Detailed studies of the incidence of DON were not undertaken until the 1960s. Because the incidence of DON has fallen dramatically since that time, presumably following the advent of strict workplace health and safety rules based on sound decompression practices, most of the clinical and epidemiological work that informs the following discussion dates from the 1970s and 1980s. Figures should be considered cautiously because the radiologists or physicians in each survey may have used different radiological techniques and diagnostic criteria. Other factors influencing the results include the difficulty in obtaining adequate follow-up and the different decompression regimens used.
For example, at the Clyde Tunnel in Glasgow only 241 compressed air workers were surveyed of a total of 1362; 19 per cent of the workers surveyed had lesions, half of which were juxta-articular (next to a joint surface). By 1972, the UK Medical Research Council Decompression Sickness Council Panel had x-ray studies of 1674 workers, of whom 19.7 per cent had positive lesions. Also in 1972, a study by Jones and Behnke on the Bay Area Rapid Transit tunnelling project in San Francisco revealed no clinical or x-ray evidence of necrosis. All prospective workers had pre-employment x-ray studies, and those workers with lesions were excluded. The pressure ranged from 9 to 36 lb/square inch (62 to 248 kPa) gauge, with only one decompression per day. However, the follow-up period was relatively short.

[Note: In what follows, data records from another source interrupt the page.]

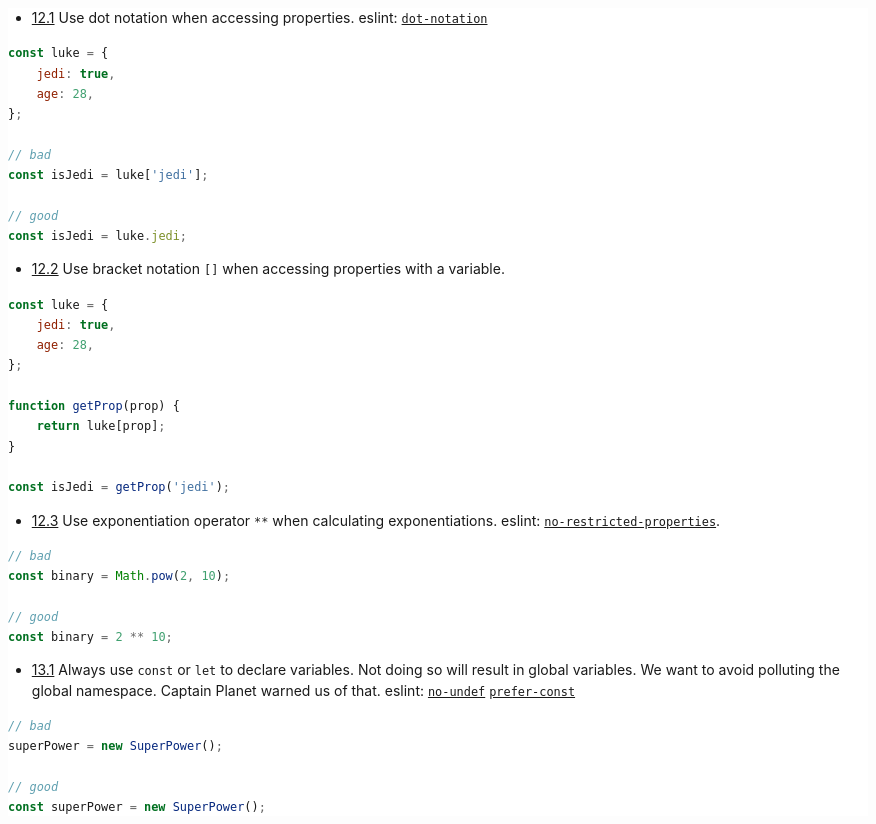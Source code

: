 

* [12.1](#properties--dot) Use dot notation when accessing properties. eslint: [`dot-notation`](https://eslint.org/docs/rules/dot-notation.html)

```javascript
const luke = {
    jedi: true,
    age: 28,
};

// bad
const isJedi = luke['jedi'];

// good
const isJedi = luke.jedi;
```

* [12.2](#properties--bracket) Use bracket notation `[]` when accessing properties with a variable.

```javascript
const luke = {
    jedi: true,
    age: 28,
};

function getProp(prop) {
    return luke[prop];
}

const isJedi = getProp('jedi');
```


* [12.3](#es2016-properties--exponentiation-operator) Use exponentiation operator `**` when calculating exponentiations. eslint: [`no-restricted-properties`](https://eslint.org/docs/rules/no-restricted-properties).

```javascript
// bad
const binary = Math.pow(2, 10);

// good
const binary = 2 ** 10;
```



* [13.1](#variables--const) Always use `const` or `let` to declare variables. Not doing so will result in global variables. We want to avoid polluting the global namespace. Captain Planet warned us of that. eslint: [`no-undef`](https://eslint.org/docs/rules/no-undef) [`prefer-const`](https://eslint.org/docs/rules/prefer-const)

```javascript
// bad
superPower = new SuperPower();

// good
const superPower = new SuperPower();
```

The reported incidence in divers is exceedingly variable, ranging from 2.5 per cent in the US Navy to a doubtful 80 per cent in Chinese commercial divers. Some representative surveys are listed in Table 14.2. The lower incidences are reported in military series and commercial diving operations where strict decompression schedules are adhered to, whereas the incidence is much higher in the self-employed diving fishers of Japan, Hawaii and Australia. The Australian diving fishers undertake relatively deep dives with long bottom times and often inadequate decompression. There is also a higher incidence among divers more than 30 years old, which may reflect increased exposure rather than age itself.
The Medical Research Council Decompression Sickness Central Registry has x-ray studies for nearly 7000 professional divers, and in 1989, Davidson reported there were only 12 cases of subchondral bone collapse, i.e. about 0.2 per cent2. Asymptomatic shaft lesions appeared in about 4 per cent. In 1989, Lowry reported that the prevalence of crippling osteoarthritis leading to total joint replacement had been conservatively estimated at more than 2 per cent in Australian abalone divers1. Most cases in most series involve shaft lesions, which have no long-term significance to health and well-being, except for the rare possibility of malignant change.

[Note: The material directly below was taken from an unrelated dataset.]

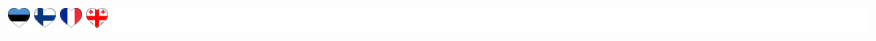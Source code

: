 [<img src="../Pictures/Flags/ET.png" alt="Estonian Flag" style="height: 20px;">](../Translations/ET.md)
[<img src="../Pictures/Flags/FI.png" alt="Finnish Flag" style="height: 20px;">](../Translations/FI.md)
[<img src="../Pictures/Flags/FR.png" alt="French Flag" style="height: 20px;">](../Translations/FR.md)
[<img src="../Pictures/Flags/KA.png" alt="Georgian Flag" style="height: 20px;">](../Translations/KA.md)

Earlier UK studies on professional divers indicated that lesions occurred significantly more commonly among the older men who had longer diving experience and also who had exposures to greater depths. Only 0.4 per cent of the compressed air divers who had never exceeded 50 metres had these lesions. The helium-breathing divers who did not exceed 150 metres had an incidence of 2.7 per cent, which rose to 7.6 per cent if they had been deeper. There was a definite increase in incidence among saturation divers and those with a history of DCS. Approximately one fourth of the lesions were potentially serious, closely associated with joints.
Another UK study of caisson workers, with 2200 subjects, showed an incidence of DON of 17 per cent. The lesions were more often in older men with more exposure to pressure and also correlated significantly with DCS. The incidence rose to 60 per cent for workers who had worked for 15 years in compressed air.
Although rare, several cases have been reported in aviators not exposed to hyperbaric conditions.
Dysbaric osteonecrosis is rare in recreational scuba divers who breathe compressed air at depths of less than 50 metres and who follow the customary decompression tables.
Whether the incidence of bone lesions is related more to the cumulative effects of hyperbaric exposures than to the statistical chance of a single event increasing with multiple exposures is unknown.
The incidence of avascular necrosis of bone, within the general population not exposed to hyperbaric environments, is also not clearly defined.
The disease is rare in sport divers. A few cases (nearly all shoulder disease) have been reported, although it is likely that there are many other unreported sufferers. Gorman and Sandow3 and Wilmhurst and Ross4 published two typical case reports.